Friday, June 22, 2012

Nanook of the North (1922)

This post is based on a screening of Nanook of the North, with live accompaniment, held at the Toronto International Film Festival (TIFF) Bell Lightbox on June 21, 2012.


Time keeps moving and with it, the boundary lines for acceptable artistic expression. Take, for example, Nanook of the North: an influential, successful documentary that would not be made today. At least, not the way it was made in 1922. 

We are a modern audience. When we read a title card in Nanook describing the Eskimo as “happy-go-lucky”, we’re suspicious. The description is precious nonsense, applying a personality trait to an entire culture. Did the Inuit of the 1920s tend to be upbeat? I don’t know. But I bet they had their bad days up there in the Arctic too. 

Once, a talented filmmaker like Robert Flaherty, a white man with an education and a love of far away places, would have been considered the ideal person to record and transmit the particulars of a culture like the Inuit’s to his fellow whites. Today, the first thing we notice is that he’s doing all the talking. 

The film’s title cards only describe events; and those descriptions are Flaherty’s. As in almost all silent films, we see people saying much more than we end up reading, but in this film, apparently, neither the main character, famed hunter Nanook, nor his two wives, nor his fellow hunters, nor even his children, uttered a single word deemed worthy of transcription. 

Who are these people, exactly? The film tells us they are a family. Nanook of the North is presented as a documentary of the family’s life; covering, it seems, less than a year. Flaherty’s camera follows Nanook on walrus and seal hunts and to a trading post; records a wife bathing his son; shows us the building of an igloo. All of this is held together not so much by a narrative as by themes: the first being scarcity and hunger, and the second, novelty. The first preoccupies the Inuit in the film, and the second, back then and even today, preoccupies the audience. 

See, Nanook is really interesting to watch. I first saw it five years ago, on DVD, and the scene I remember best was the building of that igloo. I told all my friends about how it was done. It’s not just blocks of snow in a mound, you realize: the Inuit actually made igloos with windows in them. How? By carving a hole in the igloo’s wall, then carving a thin block of ice to fit it. Once the ice was in place—and this was the neatest part—the builder affixed another block of snow to the outside of the igloo, perpendicular to the ice window, to redirect light from the sun down upon the ice, and inside. 

Everything used to make that igloo was drawn from the arctic land, with hands and knives. Nanook of the North is a testament to human perseverance in the face of want. It is summed up best by the last hunting scene, when we see Nanook standing in a bleak field of white, holding on mightily to a thin cord connected to something beneath the ice. Then he pulls up and through the ice a massive seal. It’s as though this selfish terrain has given up a treasure. Slick, black and bulbous, erupting from the ground, the seal even reminded me a bit of a bubble of oil. 

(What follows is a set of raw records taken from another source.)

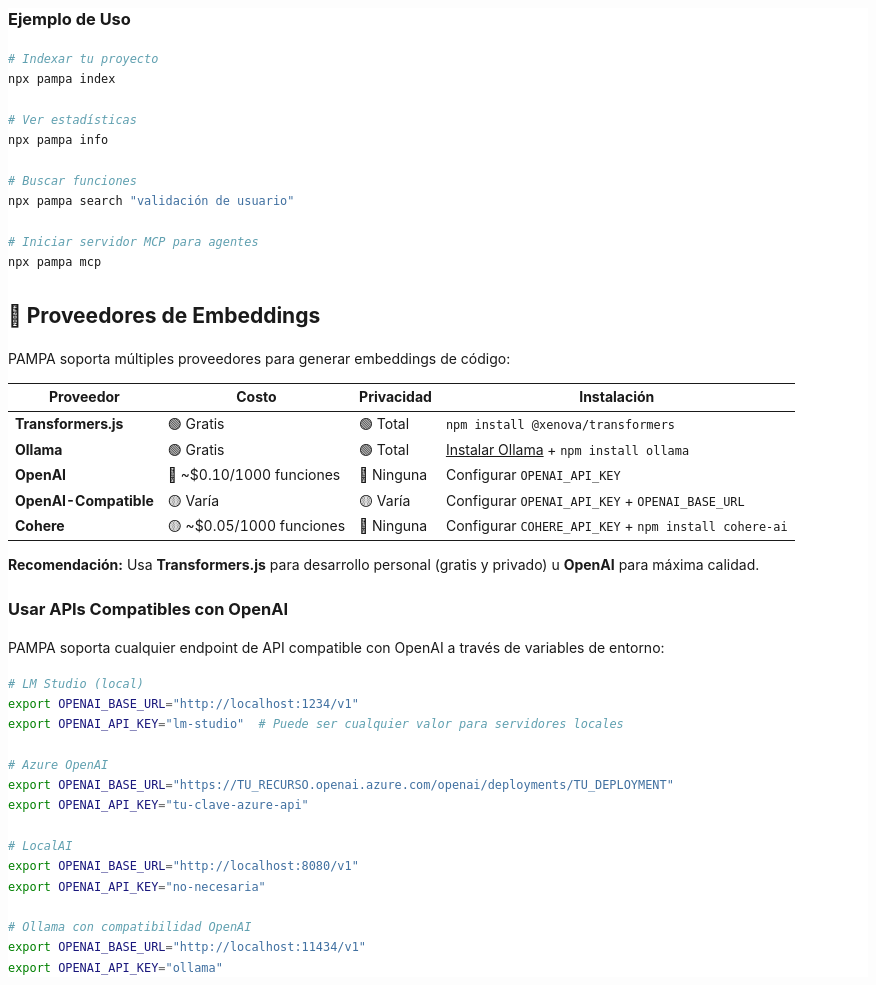 ### Ejemplo de Uso

```bash
# Indexar tu proyecto
npx pampa index

# Ver estadísticas
npx pampa info

# Buscar funciones
npx pampa search "validación de usuario"

# Iniciar servidor MCP para agentes
npx pampa mcp
```

## 🧠 Proveedores de Embeddings

PAMPA soporta múltiples proveedores para generar embeddings de código:

| Proveedor           | Costo                    | Privacidad | Instalación                                                 |
| ------------------- | ------------------------ | ---------- | ----------------------------------------------------------- |
| **Transformers.js** | 🟢 Gratis                | 🟢 Total   | `npm install @xenova/transformers`                          |
| **Ollama**          | 🟢 Gratis                | 🟢 Total   | [Instalar Ollama](https://ollama.ai) + `npm install ollama` |
| **OpenAI**          | 🔴 ~$0.10/1000 funciones | 🔴 Ninguna | Configurar `OPENAI_API_KEY`                                 |
| **OpenAI-Compatible** | 🟡 Varía              | 🟡 Varía   | Configurar `OPENAI_API_KEY` + `OPENAI_BASE_URL`            |
| **Cohere**          | 🟡 ~$0.05/1000 funciones | 🔴 Ninguna | Configurar `COHERE_API_KEY` + `npm install cohere-ai`       |

**Recomendación:** Usa **Transformers.js** para desarrollo personal (gratis y privado) u **OpenAI** para máxima calidad.

### Usar APIs Compatibles con OpenAI

PAMPA soporta cualquier endpoint de API compatible con OpenAI a través de variables de entorno:

```bash
# LM Studio (local)
export OPENAI_BASE_URL="http://localhost:1234/v1"
export OPENAI_API_KEY="lm-studio"  # Puede ser cualquier valor para servidores locales

# Azure OpenAI
export OPENAI_BASE_URL="https://TU_RECURSO.openai.azure.com/openai/deployments/TU_DEPLOYMENT"
export OPENAI_API_KEY="tu-clave-azure-api"

# LocalAI
export OPENAI_BASE_URL="http://localhost:8080/v1"
export OPENAI_API_KEY="no-necesaria"

# Ollama con compatibilidad OpenAI
export OPENAI_BASE_URL="http://localhost:11434/v1"
export OPENAI_API_KEY="ollama"
```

But again, we’re suspicious of all this. Now, 90 years later, it takes us only seconds to learn that Nanook’s real name was not Nanook, but Allariallak; that the women portraying his wives were not his wives (though they may have been sleeping with Flaherty); that the interior shots of the igloo were filmed in a different igloo.

Worse, the Inuit in the film are anachronistic. They’re depicted hunting with harpoons and knives, though by the time the film was made, they were already using guns. The walrus hunt we saw was, apparently, already an obsolete practice in 1922. The famous scene of Nanook at the trading post, perplexed by the workings of a gramophone, is inaccurate; as the Inuit were by then quite familiar with recorded sound. 

Something else they were familiar with: cameras. At least, the Inuit crew Flaherty employed was. This fact adds a fascinating layer to the film. It makes modern audiences, whatever their own backgrounds, wonder—as they should—what was going through the minds of that crew as they helped to “document” the practices of their society as it existed more than a generation before. Perhaps it offended them. But I don’t think it’s politically incorrect to think they had fun with it, too. 

All this matters, because no groups have been more historically marginalized by film, or more misrepresented in it, than indigenous peoples. Nanook’s impact today is as much due to the questions it raises as any entertainment value it still has—like why a false situation could so blithely be represented as true; and why no one presumed that a white, southern audience would be as interested in real Inuit life in 1922 as they would be in this live-action diorama. And why no one saw the need to show them the difference.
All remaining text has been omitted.